Importance Of Information Security In Organizations Information Technology Essay
Abstract: Currently information security is crucial to all organization to protect their information and conducts their business. Information security is defined as the protection of information and the system, and hardware that use, store and transmit that information. Information security performs four important for an organization which is protect the organization’s ability to function, enable the safe operation of applications implemented on the organization’s IT systems, protect the data the organization collect and uses, and lastly is safeguards the technology assets in use at the organization. There are also challenges and risk involves in implemented information security in organization.
Keywords: Information security, challenges of information security, risk management
Information is one of the most important organization assets. For an organization, information is valuable and should be appropriately protected. Security is to combine systems, operations and internal controls to ensure integrity and confidentiality of data and operation procedures in an organization. Information security history begins with the history of computer security. It started around year 1980. In 1980, the use of computers has concentrated on computer centers, where the implementation of a computer security focuses on securing physical computing infrastructure that is highly effective organization. Although the openness of the Internet enabled businesses to quickly adopt its technology ecosystem, it also proved to be a great weakness from an information security perspective. The system’s original purpose as a means of collaboration between groups of trusted colleagues is no longer practical because the usage has expanded into millions of frequently anonymous users. Numerous security incidents related to viruses, worms, and other malicious software have occurred since the Morris Worm, which was the first and shut down 10% of the systems on the Internet in 1988. These incidents have become increasingly complex and costly. However, the information security awareness has been increases. Many organizations have implemented the information security to protect their data.

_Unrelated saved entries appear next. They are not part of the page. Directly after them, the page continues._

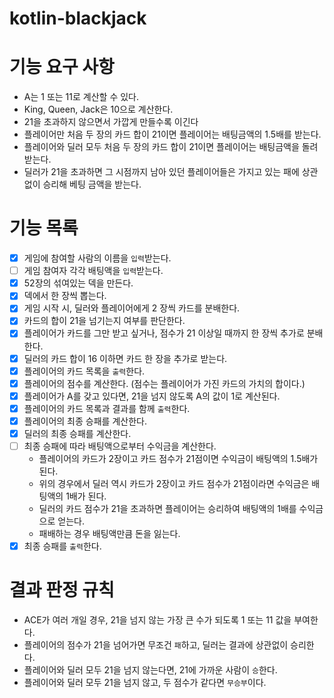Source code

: # kotlin-blackjack

# 기능 요구 사항
- A는 1 또는 11로 계산할 수 있다.
- King, Queen, Jack은 10으로 계산한다.
- 21을 초과하지 않으면서 가깝게 만들수록 이긴다
- 플레이어만 처음 두 장의 카드 합이 21이면 플레이어는 배팅금액의 1.5배를 받는다.
- 플레이어와 딜러 모두 처음 두 장의 카드 합이 21이면 플레이어는 배팅금액을 돌려받는다.
- 딜러가 21을 초과하면 그 시점까지 남아 있던 플레이어들은 가지고 있는 패에 상관 없이 승리해 베팅 금액을 받는다.

# 기능 목록
- [x] 게임에 참여할 사람의 이름을 `입력`받는다.
- [ ] 게임 참여자 각각 배팅액을 `입력`받는다.
- [x] 52장의 섞여있는 덱을 만든다.
- [x] 덱에서 한 장씩 뽑는다.
- [x] 게임 시작 시, 딜러와 플레이어에게 2 장씩 카드를 분배한다.
- [x] 카드의 합이 21을 넘기는지 여부를 판단한다.
- [x] 플레이어가 카드를 그만 받고 싶거나, 점수가 21 이상일 때까지 한 장씩 추가로 분배한다.
- [x] 딜러의 카드 합이 16 이하면 카드 한 장을 추가로 받는다.
- [x] 플레이어의 카드 목록을 `출력`한다.
- [x] 플레이어의 점수를 계산한다. (점수는 플레이어가 가진 카드의 가치의 합이다.)
- [x] 플레이어가 A를 갖고 있다면, 21을 넘지 않도록 A의 값이 1로 계산된다.
- [x] 플레이어의 카드 목록과 결과를 함께 `출력`한다.
- [x] 플레이어의 최종 승패를 계산한다.
- [x] 딜러의 최종 승패를 계산한다.
- [ ] 최종 승패에 따라 배팅액으로부터 수익금을 계산한다.
  - 플레이어의 카드가 2장이고 카드 점수가 21점이면 수익금이 배팅액의 1.5배가 된다.
  - 위의 경우에서 딜러 역시 카드가 2장이고 카드 점수가 21점이라면 수익금은 배팅액의 1배가 된다.
  - 딜러의 카드 점수가 21을 초과하면 플레이어는 승리하여 배팅액의 1배를 수익금으로 얻는다.
  - 패배하는 경우 배팅액만큼 돈을 잃는다.
- [x] 최종 승패를 `출력`한다.

# 결과 판정 규칙
- ACE가 여러 개일 경우, 21을 넘지 않는 가장 큰 수가 되도록 1 또는 11 값을 부여한다.
- 플레이어의 점수가 21을 넘어가면 무조건 `패`하고, 
  딜러는 결과에 상관없이 승리한다.
- 플레이어와 딜러 모두 21을 넘지 않는다면, 21에 가까운 사람이 `승`한다.
- 플레이어와 딜러 모두 21을 넘지 않고, 두 점수가 같다면 `무승부`이다.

In completing this term paper, the methodology that was used to collect the data is by reading and literature reviews to enable in depth understanding of information security. Literature review of research paper and journal is done to collect the data about the study of information security and to know more depth about the information security. Another approach that has been used in collecting the information about information security is by reviewing the article from internet sources.
Definitions, Concepts and Importance of Information Security to Organizations.
In general, information security can be defined as the protection of data that owned by an organization or individual from threats and or risk. According to Merriam-Webster Dictionary, security in general is the quality or state of being secure, that is, to be free from harm. According to Oxford Students Dictionary Advanced, in a more operational sense, security is also taken steps to ensure the security of the country, people, things of value, etc. Schneier (2003) consider that security is about preventing adverse consequences from the intentional and unwarranted actions of others. Therefore, the objective of security is to build protection against the enemies of those who would do damage, intentional or otherwise. According to Whitman and Mattord (2005), information security is the protection of information and its critical elements, including the systems and hardware that use, store and transmit that information. Information security is the collection of technologies, standards, policies and management practices that are applied to information to keep it secure.
The information security performs four important functions for an organization which is enables the safe operation of application implemented on the organization’s Information Technology (IT) systems, protect the data the organizations collects and use, safeguards the technology assets in use at the organization and lastly is protect the organization’s ability to function.
The information security also enables the safe operation of application implemented on the organization’s Information Technology (IT) systems. This is because to protect the data, the organization will applied or install the appropriate software that will secure the data such as antivirus and others protected applications. So, information security is very important in an organization to protect the applications that implemented in organizations and protect the data store in computer as well. Besides protect the data, the application installed also need to be protect because it can contribute to information lost or damages.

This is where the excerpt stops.